Snake Valley is a town in central Western Victoria, Australia, on Linton-Carngham Road, 27 km west of Ballarat and 153 km west of Melbourne, in the Shire of Pyrenees. A post office was opened on 1 March 1859. At the 2016 Census, Snake Valley had a population of 743, up from 329 in 2006.

==History==
The Indigenous Australians inhabited Snake Valley for tens of thousands of years before Europeans arrived. The Carringum balug people of the Wathaurong nation were on the land surrounding Snake Valley/Carngham district. The nearby town of Carngham therefore appears to be the name of the Aboriginal people that originally lived in the area. They called Snake Valley itself nimbuck or nimlock.

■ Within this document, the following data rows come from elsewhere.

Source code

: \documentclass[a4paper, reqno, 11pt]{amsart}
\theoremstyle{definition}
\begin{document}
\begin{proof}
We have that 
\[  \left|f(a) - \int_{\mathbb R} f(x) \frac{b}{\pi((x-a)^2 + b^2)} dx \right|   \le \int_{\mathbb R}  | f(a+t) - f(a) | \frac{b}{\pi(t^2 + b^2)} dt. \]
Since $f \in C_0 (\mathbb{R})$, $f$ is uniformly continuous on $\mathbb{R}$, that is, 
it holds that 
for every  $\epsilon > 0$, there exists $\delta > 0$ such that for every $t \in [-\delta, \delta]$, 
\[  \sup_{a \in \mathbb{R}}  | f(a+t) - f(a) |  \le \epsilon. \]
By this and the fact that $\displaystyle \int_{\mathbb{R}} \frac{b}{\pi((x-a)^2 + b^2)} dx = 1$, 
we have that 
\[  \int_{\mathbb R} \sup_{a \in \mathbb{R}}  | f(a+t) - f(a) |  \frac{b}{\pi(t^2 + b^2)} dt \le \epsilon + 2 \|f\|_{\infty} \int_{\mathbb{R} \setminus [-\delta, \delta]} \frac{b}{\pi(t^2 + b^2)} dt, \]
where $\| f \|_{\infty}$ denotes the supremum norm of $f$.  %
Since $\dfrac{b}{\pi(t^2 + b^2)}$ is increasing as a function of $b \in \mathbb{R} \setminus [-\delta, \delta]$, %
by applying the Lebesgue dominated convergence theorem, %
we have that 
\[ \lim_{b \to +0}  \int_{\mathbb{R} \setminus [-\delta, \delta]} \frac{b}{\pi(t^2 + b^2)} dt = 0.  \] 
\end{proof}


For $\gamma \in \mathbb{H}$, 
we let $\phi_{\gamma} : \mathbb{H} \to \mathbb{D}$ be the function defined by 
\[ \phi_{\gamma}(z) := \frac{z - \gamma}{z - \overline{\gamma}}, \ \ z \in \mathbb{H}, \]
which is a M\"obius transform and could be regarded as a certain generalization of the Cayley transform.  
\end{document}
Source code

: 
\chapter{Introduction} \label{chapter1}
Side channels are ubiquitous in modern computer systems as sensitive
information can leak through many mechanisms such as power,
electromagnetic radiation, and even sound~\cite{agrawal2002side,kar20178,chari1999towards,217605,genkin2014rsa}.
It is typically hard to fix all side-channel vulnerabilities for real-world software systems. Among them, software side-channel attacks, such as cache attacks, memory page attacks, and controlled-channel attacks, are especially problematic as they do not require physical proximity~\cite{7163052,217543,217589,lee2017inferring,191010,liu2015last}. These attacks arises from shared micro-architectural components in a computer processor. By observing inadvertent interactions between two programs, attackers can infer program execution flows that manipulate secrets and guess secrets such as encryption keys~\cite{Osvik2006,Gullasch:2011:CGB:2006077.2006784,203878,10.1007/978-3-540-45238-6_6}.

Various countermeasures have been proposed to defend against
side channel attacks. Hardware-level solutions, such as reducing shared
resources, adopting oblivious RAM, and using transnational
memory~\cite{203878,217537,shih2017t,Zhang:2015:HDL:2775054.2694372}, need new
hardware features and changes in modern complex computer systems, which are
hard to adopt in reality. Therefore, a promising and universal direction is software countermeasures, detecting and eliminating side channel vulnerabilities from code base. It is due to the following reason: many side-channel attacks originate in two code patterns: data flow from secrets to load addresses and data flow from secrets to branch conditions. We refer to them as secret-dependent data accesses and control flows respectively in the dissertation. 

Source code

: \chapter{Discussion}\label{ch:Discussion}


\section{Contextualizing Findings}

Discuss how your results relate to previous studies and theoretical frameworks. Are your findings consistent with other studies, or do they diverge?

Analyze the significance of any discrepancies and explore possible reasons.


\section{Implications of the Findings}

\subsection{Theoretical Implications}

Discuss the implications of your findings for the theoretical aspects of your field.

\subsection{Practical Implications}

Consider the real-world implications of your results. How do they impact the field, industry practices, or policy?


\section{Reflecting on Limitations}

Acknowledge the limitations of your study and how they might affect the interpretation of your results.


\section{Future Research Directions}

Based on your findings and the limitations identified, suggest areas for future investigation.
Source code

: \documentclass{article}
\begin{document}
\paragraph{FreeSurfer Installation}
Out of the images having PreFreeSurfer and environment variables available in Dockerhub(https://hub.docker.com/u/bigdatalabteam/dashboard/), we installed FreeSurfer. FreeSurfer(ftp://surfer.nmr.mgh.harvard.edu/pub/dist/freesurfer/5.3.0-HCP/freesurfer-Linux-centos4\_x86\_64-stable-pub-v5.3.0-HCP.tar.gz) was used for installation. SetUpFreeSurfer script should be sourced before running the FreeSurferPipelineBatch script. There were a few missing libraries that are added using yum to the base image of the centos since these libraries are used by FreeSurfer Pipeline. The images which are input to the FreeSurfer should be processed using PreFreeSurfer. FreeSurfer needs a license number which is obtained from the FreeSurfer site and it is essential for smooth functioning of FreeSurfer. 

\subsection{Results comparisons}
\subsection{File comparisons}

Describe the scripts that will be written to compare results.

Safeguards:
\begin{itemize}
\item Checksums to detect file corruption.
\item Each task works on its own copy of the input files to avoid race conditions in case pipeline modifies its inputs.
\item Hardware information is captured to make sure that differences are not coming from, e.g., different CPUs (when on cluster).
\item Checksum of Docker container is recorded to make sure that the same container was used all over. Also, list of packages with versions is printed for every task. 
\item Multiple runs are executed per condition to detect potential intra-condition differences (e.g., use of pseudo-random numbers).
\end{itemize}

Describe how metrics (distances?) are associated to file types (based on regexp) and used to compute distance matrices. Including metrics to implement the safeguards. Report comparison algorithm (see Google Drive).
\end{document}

In 1857, a gold rush occurred in the area of Snake Valley and Carngham. The town reputedly got its name when a miner found snakes in a sinking shaft. However, settlement preceded this as a primary school was established in 1854.

The town was exclusively a gold mining area for at least ten years. In 1865, Bailliere’s Victorian gazetteer recorded Snake Valley as having five hotels, a mechanics' institute and a Court of Petty Sessions. In the 1880s, the Victorian municipal directory described Snake Valley as "a straggling mining township with outlying farming districts" and recorded five churches.

In 2013, a grass fire in a farming region west of Ballarat destroyed four homes in Snake Valley. Over one hundred people took refuge in the community hall.

==Religion==
Snake Valley has churches of five Christian denominations, although not all of them are being used as places of worship. The Anglican Church of Holy Trinity is located on Linton-Carngham Rd and is a part of the Woady Yaloak Mission District, Anglican Diocese of Ballarat. The Catholic St Brigid's is located on the corner of Linton-Carngham Road and is a part of St Peter's Parish, Linton. The Carngham Uniting Church on the Linton-Carngham Road has hosted organ recitals as part of the Organs of the Ballarat Goldfields Festival.

==Sport and recreation==
Snake Valley has football, netball and cricket teams as well as an irregular 12 hole golf course.

==Education==
Woady Primary School was formed in 1994 as the amalgamation of Scarsdale, Smythesdale, Snake Valley and Ross Creek schools, providing multiple campuses. Secondary students must travel to other places such as Ballarat or Beaufort for education.

==Community==

For a small population, Snake Valley has a large number of active community groups and organisations:
- Snake Valley & District Historical Society,
- Snake Valley Astronomical Association (SVAA),
- Snake Valley-Carngham Branch Friends of the RSL,
- Snake Valley CFA Auxiliary & Community Fireguard,
- Mag Dam Reserve Group,
- Snake Valley CERT (Community Emergency Response),
- Carngham Recreation Reserve,
- Woady Yaloak Primary School Parents and Friends Group,
- Snake Valley & District CFA,
- Snake Valley Landcare,
- Snake Valley Playgroup,
- St. Brigid's Altar Society.

==Economy==

The local economy is agricultural in nature. It is dominated by broad acre farming, grazing, and timber industries.

The township also contains a general store and a hotel.

==Transport==

Snake Valley is serviced by a twice-weekly bus service from Ballarat, which runs on Mondays and Fridays. The main means of transport is private vehicle.

==Notable people==
John "Jack" Worrall, Australian rules footballer and cricketer was born at Chinaman's Flat in the locality in 1861.